(419a) A Surrogate-Based Method for Constrained Optimization with Black-Box Noisy Simulations

Zilong Wang, Marianthi Ierapetritou

Department of Chemical and Biochemical Engineering, Rutgers University, Piscataway, NJ, USA

Over the past decade, simulation and modeling techniques have been extensively investigated and implemented by the pharmaceutical manufacturing industry in order to enhance the process knowledge and improve the process efficiency [1]. Together with experimental work, the development of process models is considered as a key component to facilitate the modernization of pharmaceutical manufacturing [2], which leads to reduction of the total cost, improvement of product quality, and increase of the overall process agility, flexibility, and robustness [3].

However, the increased complexity in process models also increases the difficulty of utilizing such models for optimization of pharmaceutical processes. A first issue that needs to be considered is the increasing computational complexity. This arises from the growing amount of calculations that are needed to account for the effects of different material properties and process conditions on the final product qualities. Additionally, in some cases the relationship between input factors and output variables is not explicitly expressed, and we may not have access to the closed-form expressions for the objective function and constraints [4]. Furthermore, since the variability is playing an important role in the pharmaceutical product quality, it can be modeled in the simulation by incorporating a noise term, which is introduced at the beginning of an integrated process (e.g. feeders) and propagates along the whole process. The variability in pharmaceutical processes is commonly heteroscedastic in nature [5], and the relationship between variability and input factors is usually unknown after it is propagated in the simulation. To address those issues, an efficient approach is needed to solve the constrained optimization problem based on black-box noisy simulations for pharmaceutical manufacturing processes.

In this work, we propose a surrogate-based strategy to solve black-box constrained optimization problems. Two surrogate models are constructed separately for the objective function and the constraints. Stochastic Kriging [6] is used as the surrogate to account for the heteroscedastic noise that is inherent to the black-box simulations we encounter. We utilize an efficient adaptive sampling method to sequentially improve the two surrogate models and direct the search to a feasible optimum. This adaptive sampling is performed in two stages. In the first stage, it attempts to locate the feasible region boundaries that are defined by the black-box constraints. Then, in the second stage, the focus is on searching for the feasible optimum subject to the feasibility characterized in the first stage.

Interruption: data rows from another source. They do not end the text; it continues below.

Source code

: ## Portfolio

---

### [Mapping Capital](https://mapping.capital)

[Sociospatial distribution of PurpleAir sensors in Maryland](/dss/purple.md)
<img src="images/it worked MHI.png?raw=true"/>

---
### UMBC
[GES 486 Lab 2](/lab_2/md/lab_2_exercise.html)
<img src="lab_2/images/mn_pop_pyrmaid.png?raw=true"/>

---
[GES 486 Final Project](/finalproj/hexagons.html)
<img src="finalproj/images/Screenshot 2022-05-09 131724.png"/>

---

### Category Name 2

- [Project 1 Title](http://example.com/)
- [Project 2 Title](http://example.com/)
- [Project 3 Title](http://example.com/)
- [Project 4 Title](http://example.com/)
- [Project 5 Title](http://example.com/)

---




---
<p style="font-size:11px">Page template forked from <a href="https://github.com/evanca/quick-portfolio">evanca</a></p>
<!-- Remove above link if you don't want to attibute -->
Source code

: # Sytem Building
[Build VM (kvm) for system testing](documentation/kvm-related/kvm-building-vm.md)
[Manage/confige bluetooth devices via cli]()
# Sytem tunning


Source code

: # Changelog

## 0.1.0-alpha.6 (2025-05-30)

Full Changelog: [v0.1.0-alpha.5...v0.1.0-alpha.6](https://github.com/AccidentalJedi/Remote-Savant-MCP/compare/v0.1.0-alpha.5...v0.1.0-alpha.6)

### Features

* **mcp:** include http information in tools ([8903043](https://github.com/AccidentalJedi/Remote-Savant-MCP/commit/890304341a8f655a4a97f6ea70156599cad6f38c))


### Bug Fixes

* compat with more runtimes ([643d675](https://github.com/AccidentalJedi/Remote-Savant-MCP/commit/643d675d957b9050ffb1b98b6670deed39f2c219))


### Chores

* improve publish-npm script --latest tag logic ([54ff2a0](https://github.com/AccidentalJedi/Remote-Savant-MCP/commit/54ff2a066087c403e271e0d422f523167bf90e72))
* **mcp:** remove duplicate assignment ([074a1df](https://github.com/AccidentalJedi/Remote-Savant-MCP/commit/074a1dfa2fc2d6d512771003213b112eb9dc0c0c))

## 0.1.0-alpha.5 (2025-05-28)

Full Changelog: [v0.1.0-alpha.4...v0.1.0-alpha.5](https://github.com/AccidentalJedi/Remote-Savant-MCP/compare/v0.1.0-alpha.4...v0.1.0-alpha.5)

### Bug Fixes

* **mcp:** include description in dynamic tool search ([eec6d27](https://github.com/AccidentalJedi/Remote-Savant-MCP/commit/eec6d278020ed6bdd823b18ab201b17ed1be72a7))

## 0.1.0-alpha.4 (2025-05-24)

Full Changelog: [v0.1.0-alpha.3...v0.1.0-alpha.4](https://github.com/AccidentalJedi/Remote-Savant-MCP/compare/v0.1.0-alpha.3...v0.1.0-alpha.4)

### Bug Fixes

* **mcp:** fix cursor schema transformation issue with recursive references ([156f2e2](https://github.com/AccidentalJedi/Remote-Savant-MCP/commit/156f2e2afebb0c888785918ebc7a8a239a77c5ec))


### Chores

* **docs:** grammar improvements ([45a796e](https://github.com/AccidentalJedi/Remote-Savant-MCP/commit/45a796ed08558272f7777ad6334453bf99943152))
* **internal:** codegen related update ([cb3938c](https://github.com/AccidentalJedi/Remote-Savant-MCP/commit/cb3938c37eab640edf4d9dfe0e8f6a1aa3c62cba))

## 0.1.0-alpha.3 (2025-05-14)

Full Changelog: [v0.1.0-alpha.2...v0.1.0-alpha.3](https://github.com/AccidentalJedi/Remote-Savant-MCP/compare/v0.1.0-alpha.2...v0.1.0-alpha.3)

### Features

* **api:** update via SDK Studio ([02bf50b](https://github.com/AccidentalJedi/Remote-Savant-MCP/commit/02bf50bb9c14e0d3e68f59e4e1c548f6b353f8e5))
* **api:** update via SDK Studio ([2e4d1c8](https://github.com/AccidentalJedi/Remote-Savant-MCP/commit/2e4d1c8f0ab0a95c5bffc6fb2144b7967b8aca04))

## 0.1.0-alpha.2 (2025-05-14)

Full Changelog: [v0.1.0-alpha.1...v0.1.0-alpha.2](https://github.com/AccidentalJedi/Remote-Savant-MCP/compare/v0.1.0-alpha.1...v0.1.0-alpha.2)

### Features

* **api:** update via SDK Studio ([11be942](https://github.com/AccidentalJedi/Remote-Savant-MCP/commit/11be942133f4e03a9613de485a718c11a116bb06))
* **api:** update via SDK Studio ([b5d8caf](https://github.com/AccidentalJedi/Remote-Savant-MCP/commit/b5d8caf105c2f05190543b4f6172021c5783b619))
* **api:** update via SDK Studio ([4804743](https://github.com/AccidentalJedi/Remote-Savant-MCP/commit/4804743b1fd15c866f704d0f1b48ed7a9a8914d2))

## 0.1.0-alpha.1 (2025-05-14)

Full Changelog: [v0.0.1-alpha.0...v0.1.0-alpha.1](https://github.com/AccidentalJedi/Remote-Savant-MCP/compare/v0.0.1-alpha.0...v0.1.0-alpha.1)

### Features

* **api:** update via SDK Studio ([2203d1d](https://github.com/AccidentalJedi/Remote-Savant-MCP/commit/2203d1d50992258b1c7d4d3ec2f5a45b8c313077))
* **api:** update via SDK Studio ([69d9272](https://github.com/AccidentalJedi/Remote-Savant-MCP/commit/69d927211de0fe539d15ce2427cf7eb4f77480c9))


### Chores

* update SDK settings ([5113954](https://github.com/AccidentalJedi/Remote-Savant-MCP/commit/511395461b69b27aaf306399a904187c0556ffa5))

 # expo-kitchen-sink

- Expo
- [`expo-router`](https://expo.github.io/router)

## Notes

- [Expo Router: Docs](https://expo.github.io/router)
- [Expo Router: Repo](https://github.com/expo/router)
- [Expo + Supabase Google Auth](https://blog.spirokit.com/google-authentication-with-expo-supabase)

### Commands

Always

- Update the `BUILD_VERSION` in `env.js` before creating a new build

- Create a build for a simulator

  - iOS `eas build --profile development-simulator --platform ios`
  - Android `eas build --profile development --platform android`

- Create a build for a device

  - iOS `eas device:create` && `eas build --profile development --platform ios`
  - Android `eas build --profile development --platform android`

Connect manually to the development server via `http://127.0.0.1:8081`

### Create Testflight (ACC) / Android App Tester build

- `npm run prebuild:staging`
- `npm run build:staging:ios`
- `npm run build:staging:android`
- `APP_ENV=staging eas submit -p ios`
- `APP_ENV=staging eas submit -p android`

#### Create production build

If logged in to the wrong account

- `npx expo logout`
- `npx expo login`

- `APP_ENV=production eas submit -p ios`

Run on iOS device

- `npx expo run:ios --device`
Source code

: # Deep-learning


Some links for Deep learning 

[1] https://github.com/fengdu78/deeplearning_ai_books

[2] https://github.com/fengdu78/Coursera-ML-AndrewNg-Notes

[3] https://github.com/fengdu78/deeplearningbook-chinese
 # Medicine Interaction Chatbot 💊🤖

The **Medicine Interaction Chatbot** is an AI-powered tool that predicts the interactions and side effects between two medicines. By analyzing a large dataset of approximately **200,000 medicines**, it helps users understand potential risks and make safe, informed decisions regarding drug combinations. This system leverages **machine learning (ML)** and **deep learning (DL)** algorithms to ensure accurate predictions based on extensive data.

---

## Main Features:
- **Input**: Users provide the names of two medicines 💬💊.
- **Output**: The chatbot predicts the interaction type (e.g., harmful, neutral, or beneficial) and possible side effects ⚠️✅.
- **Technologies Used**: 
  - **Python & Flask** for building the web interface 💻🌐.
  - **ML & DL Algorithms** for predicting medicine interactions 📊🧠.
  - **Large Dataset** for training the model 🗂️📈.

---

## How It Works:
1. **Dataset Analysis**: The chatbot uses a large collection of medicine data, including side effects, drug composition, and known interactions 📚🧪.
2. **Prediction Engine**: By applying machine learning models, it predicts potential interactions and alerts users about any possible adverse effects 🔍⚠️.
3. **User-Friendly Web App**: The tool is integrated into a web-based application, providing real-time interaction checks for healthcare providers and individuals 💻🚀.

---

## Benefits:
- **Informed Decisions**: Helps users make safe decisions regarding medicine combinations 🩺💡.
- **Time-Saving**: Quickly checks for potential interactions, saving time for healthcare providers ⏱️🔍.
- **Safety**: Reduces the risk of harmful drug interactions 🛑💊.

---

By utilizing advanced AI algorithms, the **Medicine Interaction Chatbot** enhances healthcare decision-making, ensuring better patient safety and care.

The algorithm is suitable for black-box noisy simulations, and its performance is demonstrated with a case study on continuous pharmaceutical manufacturing process.

References

[1] Ierapetritou M, Muzzio F, Reklaitis G. Perspectives on the continuous manufacturing of powder-based pharmaceutical processes[J]. AIChE Journal, 2016, 62(6): 1846-1862.

[2] Lee S L, O’Connor T F, Yang X, et al. Modernizing pharmaceutical manufacturing: from batch to continuous production[J]. Journal of Pharmaceutical Innovation, 2015, 10(3): 191-199.

[3] O’Connor T F, Lawrence X Y, Lee S L. Emerging technology: A key enabler for modernizing pharmaceutical manufacturing and advancing product quality[J]. International journal of pharmaceutics, 2016, 509(1): 492-498.

[4] Wang Z, Escotet-Espinoza M S, Ierapetritou M. Process analysis and optimization of continuous pharmaceutical manufacturing using flowsheet models[J]. Computers & Chemical Engineering, 2017. (in press)

[5] Engisch W E, Muzzio F J. Method for characterization of loss-in-weight feeder equipment[J]. Powder technology, 2012, 228: 395-403.

[6] Ankenman B, Nelson B L, Staum J. Stochastic kriging for simulation metamodeling[J]. Operations research, 2010, 58(2): 371-382.